UNITED STATES DISTRICT COURT FOR THE WESTERN DISTRICT OF TENNESSEE EASTERN DIVISION
Feb 26, 2021
Case No. 1:18-cv-01019-STA-jay (W.D. Tenn. Feb. 26, 2021)

Opinion

Case No. 1:18-cv-01019-STA-jay

02-26-2021

JOEY GODWIN, Petitioner, v. RAYMOND BYRD, Respondent.


ORDER DIRECTING CLERK TO MODIFY RESPONDENT, DENYING § 2254 PETITION, DENYING CERTIFICATE OF APPEALABILITY, AND DENYING LEAVE TO APPEAL IN FORMA PAUPERIS

Petitioner Joey Godwin has filed a pro se habeas corpus petition (the "Petition"), pursuant to 28 U.S.C. § 2254. (ECF No. 1.) For the following reasons, the Petition is DISMISSED.

BACKGROUND

In November 2003, Godwin was charged with one count of possession-with-intent-to-sell 0.5 grams or more of cocaine, in violation of Tennessee law. Godwin v. State, No. M2017-00267-CCA-R3-HC, 2017 WL 3396552, at *1 (Tenn. Crim. App. Aug. 8, 2017), perm. app. denied (Tenn. Nov. 16, 2017). While on bond, he was charged with the same crime relating to a separate incident. Id. Petitioner posted another bond but was again charged with possession-with-intent-to-sell 0.5 grams or more of cocaine. Id. He pleaded guilty to all three charges and was sentenced to concurrent ten-year terms of imprisonment. Id. The judgments of conviction were entered on November 9, 2007. Id. Petitioner did not take a direct appeal.

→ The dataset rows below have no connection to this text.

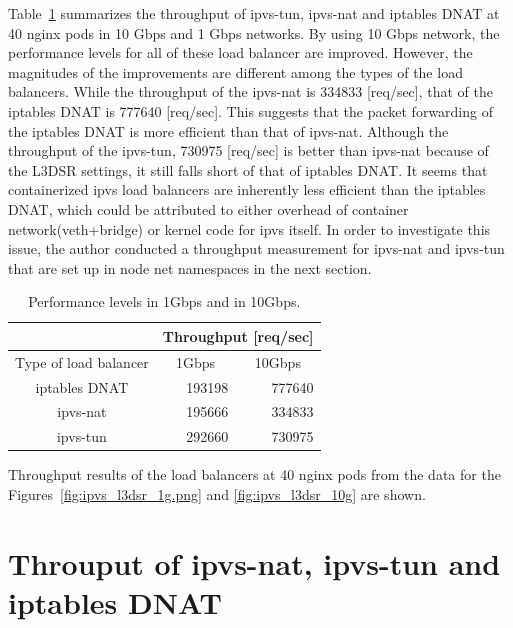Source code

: Table~\ref{table:nat_tun_dnat_1g_10g} summarizes the throughput of ipvs-tun, ipvs-nat and iptables DNAT at 40 nginx pods in 10 Gbps and 1 Gbps networks.
By using 10 Gbps network, the performance levels for all of these load balancer are improved.
However, the magnitudes of the improvements are different among the types of the load balancers.
While the throughput of the ipvs-nat is 334833 [req/sec], that of the iptables DNAT is 777640 [req/sec].
This suggests that the packet forwarding of the iptables DNAT is more efficient than that of ipvs-nat.
Although the throughput of the ipvs-tun, 730975 [req/sec] is better than ipvs-nat because of the L3DSR settings, it still falls short of that of iptables DNAT.
It seems that containerized ipvs load balancers are inherently less efficient than the iptables DNAT, which could be attributed to either overhead of container network(veth+bridge)\cite{zhao2017performance,ruiz2015performance} or kernel code for ipvs itself.
In order to investigate this issue, the author conducted a throughput measurement for ipvs-nat and ipvs-tun that are set up in node net namespaces in the next section.

\begin{table}[H]
  \centering
  \begin{tabular}{|l|r|r|}
    \hline
    & \multicolumn{2}{c|}{Throughput {[}req/sec{]}} \\ \hline
    Type of load balancer & \multicolumn{1}{c|}{1Gbps} & \multicolumn{1}{c|}{\cellcolor[HTML]{ECF4FF}10Gbps} \\ \hline
    \multicolumn{1}{|c|}{iptables DNAT} & 193198 & \cellcolor[HTML]{ECF4FF}777640 \\ \hline
    \multicolumn{1}{|c|}{ipvs-nat} & 195666 & \cellcolor[HTML]{ECF4FF}334833 \\ \hline
    \multicolumn{1}{|c|}{ipvs-tun} & 292660 & \cellcolor[HTML]{ECF4FF}730975 \\ \hline
  \end{tabular}
  \caption{Performance levels in 1Gbps and in 10Gbps.}
  \raggedright
  Throughput results of the load balancers at 40 nginx pods from the data for the Figures~\ref{fig:ipvs_l3dsr_1g.png} and \ref{fig:ipvs_l3dsr_10g} are shown.
  \label{table:nat_tun_dnat_1g_10g}
\end{table}

\FloatBarrier
\section{Throuput of ipvs-nat, ipvs-tun and iptables DNAT}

In 2011, while he was on parole for the 2007 convictions, Godwin was convicted of additional drug offenses and sentenced to two consecutive thirty-year sentences. Id. In December 2016, he filed a state habeas corpus petition challenging his 2007 convictions. Id. The Tennessee Court of Criminal Appeals ("TCCA") affirmed the lower court's denial of habeas relief, id. at *3, and the Tennessee Supreme Court denied discretionary review (ECF No. 1-1 at 20).

DISCUSSION

Godwin filed his Petition in January 2018. He asserts that his 2007 judgments of conviction are void because the trial court ordered concurrent rather than consecutive sentences, in violation of Tenn. Code Ann. § 40-20-111(b). (ECF No. 1 at 5.) In January 2019, Respondent Raymond Byrd filed the state court record (ECF No. 19) and his Answer (ECF No. 20). He argues that the Petition must be dismissed because Godwin was not in custody on the 2007 convictions when he initiated the present case, the Petition is untimely, and the Petition's sole claim is non-cognizable. Godwin filed a Reply, insisting that he is entitled to relief. (ECF No. 23.)

The Clerk is DIRECTED to substitute Raymond Byrd for Bert C. Boyd as Respondent. See Fed. R. Civ. P. 25(d); Rumsfeld v. Padilla, 542 U.S. 426, 434-35 (2004).

I. Legal Standards

The statutory authority for federal courts to issue habeas corpus relief for persons in state custody is provided by § 2254, as amended by the Antiterrorisim and Effective Death Penalty Act. See 28 U.S.C. § 2254. Under § 2254, habeas relief is available only if the prisoner is "in custody in violation of the Constitution or laws or treaties of the United States." 28 U.S.C. § 2254(a).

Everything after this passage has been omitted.